Election after election and budget meeting after budget meeting, the Northwest Suburban High School District 214 school board incumbents and “slate” members, and top administrative officials, respectively, tout their strong record of fiscal responsibility and ongoing attention to building needs. It’s a winning message — literally.

Now the school district has revealed to its residents, in its ongoing phone survey, that $850 million in expenditures are “necessary to keep our students and teachers safe, warm and dry.” Have these administrators and elected officials been lying to us all along? Are they attempting to deceive the voters now to scare the public into approving a referendum? Or is this all a facilities assessment project that has snowballed out of control?

The survey itself includes a detailed breakdown of the $850 million. Are these expenditures necessary for safety, warmth, and dryness? You be the judge.

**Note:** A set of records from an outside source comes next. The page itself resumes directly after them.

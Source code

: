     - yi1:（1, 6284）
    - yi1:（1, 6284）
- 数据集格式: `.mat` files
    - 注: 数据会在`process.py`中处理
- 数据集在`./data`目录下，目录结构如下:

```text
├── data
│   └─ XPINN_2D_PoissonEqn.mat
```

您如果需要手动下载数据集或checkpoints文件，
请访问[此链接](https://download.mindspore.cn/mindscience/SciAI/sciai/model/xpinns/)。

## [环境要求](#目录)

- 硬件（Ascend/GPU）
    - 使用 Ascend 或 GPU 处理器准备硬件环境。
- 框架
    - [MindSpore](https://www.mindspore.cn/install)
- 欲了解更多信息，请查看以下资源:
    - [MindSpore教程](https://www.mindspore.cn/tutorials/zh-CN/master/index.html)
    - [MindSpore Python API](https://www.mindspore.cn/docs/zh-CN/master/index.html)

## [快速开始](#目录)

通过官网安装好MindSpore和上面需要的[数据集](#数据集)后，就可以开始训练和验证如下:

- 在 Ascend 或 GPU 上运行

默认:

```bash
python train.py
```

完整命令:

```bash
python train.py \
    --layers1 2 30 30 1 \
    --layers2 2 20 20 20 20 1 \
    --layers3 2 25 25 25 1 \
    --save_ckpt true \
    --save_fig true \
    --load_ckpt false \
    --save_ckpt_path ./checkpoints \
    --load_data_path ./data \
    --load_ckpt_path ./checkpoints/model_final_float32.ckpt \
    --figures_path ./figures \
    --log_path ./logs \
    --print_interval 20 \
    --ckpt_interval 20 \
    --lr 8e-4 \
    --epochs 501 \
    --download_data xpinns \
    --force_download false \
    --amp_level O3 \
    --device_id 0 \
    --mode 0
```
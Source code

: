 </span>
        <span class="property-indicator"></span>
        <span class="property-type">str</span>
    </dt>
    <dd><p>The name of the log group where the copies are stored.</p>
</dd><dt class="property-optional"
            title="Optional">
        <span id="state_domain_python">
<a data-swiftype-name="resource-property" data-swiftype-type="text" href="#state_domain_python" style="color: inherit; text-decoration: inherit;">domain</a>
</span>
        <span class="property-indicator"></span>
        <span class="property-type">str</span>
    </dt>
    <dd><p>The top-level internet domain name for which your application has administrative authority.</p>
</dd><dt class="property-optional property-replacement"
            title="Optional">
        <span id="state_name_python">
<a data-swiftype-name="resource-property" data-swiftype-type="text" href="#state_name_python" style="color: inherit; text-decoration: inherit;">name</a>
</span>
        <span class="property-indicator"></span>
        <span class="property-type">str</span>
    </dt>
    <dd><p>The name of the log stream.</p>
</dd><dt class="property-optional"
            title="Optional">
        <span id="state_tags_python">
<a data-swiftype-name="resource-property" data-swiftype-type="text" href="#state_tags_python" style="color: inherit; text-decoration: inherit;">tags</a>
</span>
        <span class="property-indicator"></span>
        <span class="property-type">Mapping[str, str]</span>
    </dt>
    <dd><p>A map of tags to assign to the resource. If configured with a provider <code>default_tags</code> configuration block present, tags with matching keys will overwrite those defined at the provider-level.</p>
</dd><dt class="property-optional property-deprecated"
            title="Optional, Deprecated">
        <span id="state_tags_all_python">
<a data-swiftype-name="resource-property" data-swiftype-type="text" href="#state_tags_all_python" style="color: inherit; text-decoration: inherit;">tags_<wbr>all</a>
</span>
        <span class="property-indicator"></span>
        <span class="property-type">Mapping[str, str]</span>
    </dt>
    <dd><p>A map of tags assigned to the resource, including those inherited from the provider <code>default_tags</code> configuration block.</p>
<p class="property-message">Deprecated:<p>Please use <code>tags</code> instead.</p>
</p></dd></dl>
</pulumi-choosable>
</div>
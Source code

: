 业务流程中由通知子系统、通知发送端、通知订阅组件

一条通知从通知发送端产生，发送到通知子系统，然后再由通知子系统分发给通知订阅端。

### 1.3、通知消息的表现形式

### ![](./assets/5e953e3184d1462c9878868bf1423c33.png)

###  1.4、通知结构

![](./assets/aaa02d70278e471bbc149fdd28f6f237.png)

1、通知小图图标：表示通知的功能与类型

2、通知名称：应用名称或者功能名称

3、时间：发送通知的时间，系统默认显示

New and “more modern” furniture, new paint, lights and cabinets.

“Updated spaces for science, technology, engineering, arts and mathematics programming in all schools, including science labs, art and music rooms, and theaters.”

New pools at two high schools and a replacement pool at a third.

“Innovative spaces” including “improvements to collaborative learning areas through the district, including Learning Commons that facilitate hands on projects, peer learning and informal discussions.”

Remodeled more attractive main entrances.

Significant renovations to “outdoor and indoor athletic spaces” to provide “students more opportunities for physical education and athletic competition” (which indicates expansion, not repair).

Finally, there are items on the wish list that appear reasonable, such as roof and HVAC replacement. But, again, community members have repeatedly been told that the district was being planful and doing this work out of its ordinary tax revenue. After all, the Director of Operations ethics violations of two years ago were explained, in part, as a trip to Trane facilities which was appropriate because of an ongoing process of mechanical system upgrades.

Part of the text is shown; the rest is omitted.